A report by Standard Chartered warned that the prevalence of US dollar-denominated stablecoins could potentially cause $1 trillion from developing countries to flow to stablecoins, causing loss of bank deposits. The capital outflow would be caused by risk aversion of individuals within the developing countries against sudden sharp currency depreciation.

=== Aid distribution ===
Since 2019, Oxfam began distributing humanitarian aid to residents of Vanuatu using US dollar stablecoins. By 2022, the project registered 35,000 people in the Pacific region and has distributed aid of around $2 million to participants.

According to a report published by the United Nations Development Programme (UNDP) in January 2026, the UNDP is running pilot programmes involving stablecoins in Columbia, Syria, Gambia, Papua New Guinea, Kazakhstan, and Morocco.

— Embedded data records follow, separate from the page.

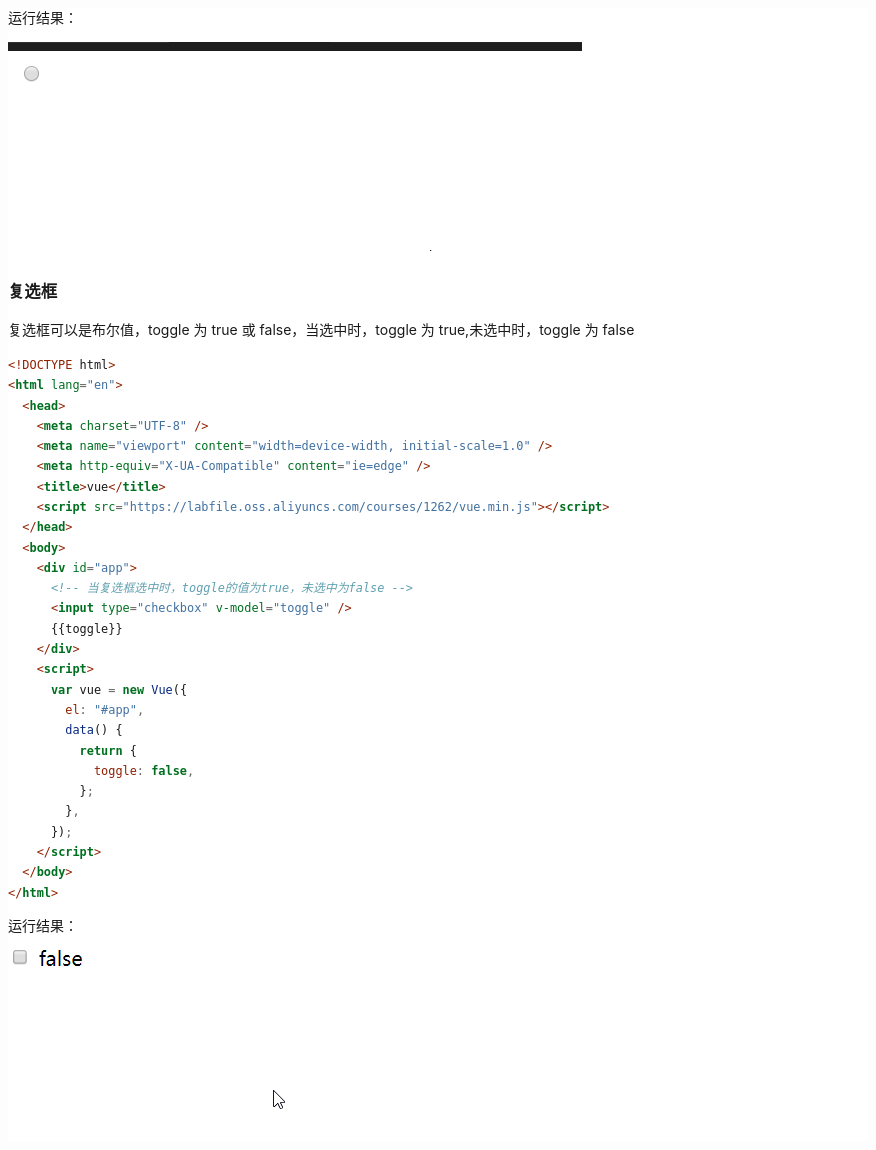 运行结果：

![此处输入图片的描述](../vue-images/7.11.png)

### 复选框

复选框可以是布尔值，toggle 为 true 或 false，当选中时，toggle 为 true,未选中时，toggle 为 false

```html
<!DOCTYPE html>
<html lang="en">
  <head>
    <meta charset="UTF-8" />
    <meta name="viewport" content="width=device-width, initial-scale=1.0" />
    <meta http-equiv="X-UA-Compatible" content="ie=edge" />
    <title>vue</title>
    <script src="https://labfile.oss.aliyuncs.com/courses/1262/vue.min.js"></script>
  </head>
  <body>
    <div id="app">
      <!-- 当复选框选中时，toggle的值为true，未选中为false -->
      <input type="checkbox" v-model="toggle" />
      {{toggle}}
    </div>
    <script>
      var vue = new Vue({
        el: "#app",
        data() {
          return {
            toggle: false,
          };
        },
      });
    </script>
  </body>
</html>
```

运行结果：

![此处输入图片的描述](../vue-images/7.12.png)
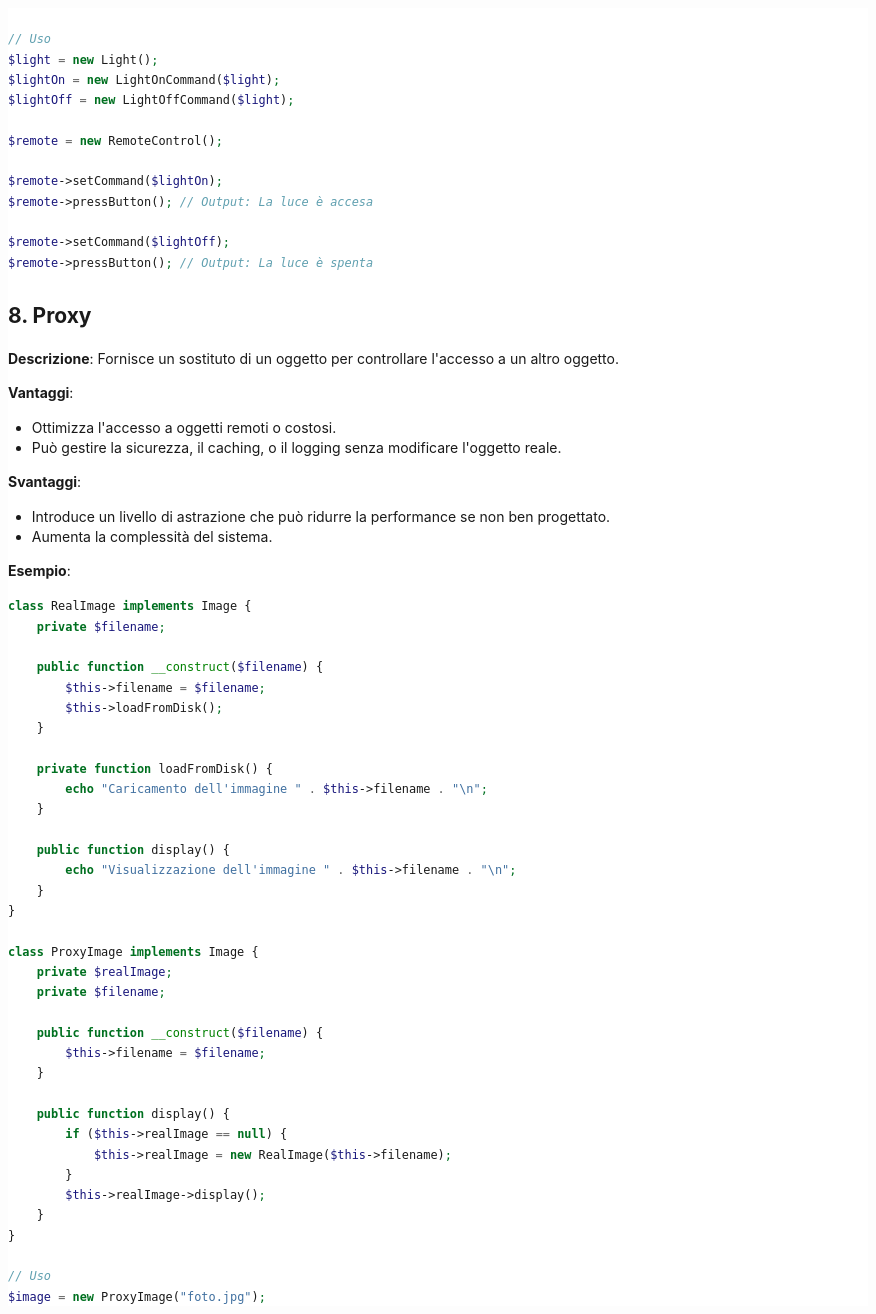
 ```php

// Uso
$light = new Light();
$lightOn = new LightOnCommand($light);
$lightOff = new LightOffCommand($light);

$remote = new RemoteControl();

$remote->setCommand($lightOn);
$remote->pressButton(); // Output: La luce è accesa

$remote->setCommand($lightOff);
$remote->pressButton(); // Output: La luce è spenta
```

## 8. Proxy

**Descrizione**: Fornisce un sostituto di un oggetto per controllare l'accesso a un altro oggetto.

**Vantaggi**:
- Ottimizza l'accesso a oggetti remoti o costosi.
- Può gestire la sicurezza, il caching, o il logging senza modificare l'oggetto reale.

**Svantaggi**:
- Introduce un livello di astrazione che può ridurre la performance se non ben progettato.
- Aumenta la complessità del sistema.

**Esempio**:

```php
class RealImage implements Image {
    private $filename;

    public function __construct($filename) {
        $this->filename = $filename;
        $this->loadFromDisk();
    }

    private function loadFromDisk() {
        echo "Caricamento dell'immagine " . $this->filename . "\n";
    }

    public function display() {
        echo "Visualizzazione dell'immagine " . $this->filename . "\n";
    }
}

class ProxyImage implements Image {
    private $realImage;
    private $filename;

    public function __construct($filename) {
        $this->filename = $filename;
    }

    public function display() {
        if ($this->realImage == null) {
            $this->realImage = new RealImage($this->filename);
        }
        $this->realImage->display();
    }
}

// Uso
$image = new ProxyImage("foto.jpg");
```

For example, in Syria, the UNDP Cash-for-Work programmes experienced difficulty delivering stipends to Syrians due to lack of financial infrastructure, and so the UNDP is experimenting with sending stablecoins to the beneficiaries instead.

According to media report in 2021, Portuguese nonprofit ImpactMarket reported distributing over $1 million in Celo Dollar stablecoins to more than 18,000 beneficiaries in 102 locations in Africa, and said some local merchants had begun accepting the tokens for payments.

== Policy and regulatory issues ==
=== Money laundering and terrorism financing ===
In January 2024, the United Nations Office on Drugs and Crime (UNODC) reported that stablecoins, particularly USDT, had become the cryptocurrency of choice for organized crime groups engaged in cyberfraud and money laundering in East and Southeast Asia.

Reuters reported in 2023 that groups designated as terrorist organizations by Israel, the United States and other countries were using stablecoins on the Tron blockchain instead of more volatile bitcoin tokens to preserve the value of transferred funds.

The intergovernmental Financial Action Task Force (FATF) has reported that stablecoins are increasingly used for illicit financial activity, including money laundering, terrorism financing, sanctions evasion, and proliferation financing. The report states that stablecoins such as USDT (Tether) and USDC (Circle) provide a relatively stable medium for moving proceeds compared with more volatile cryptocurrencies, and that their liquidity, interoperability, and ease of cross-border transfer make them attractive for illicit use.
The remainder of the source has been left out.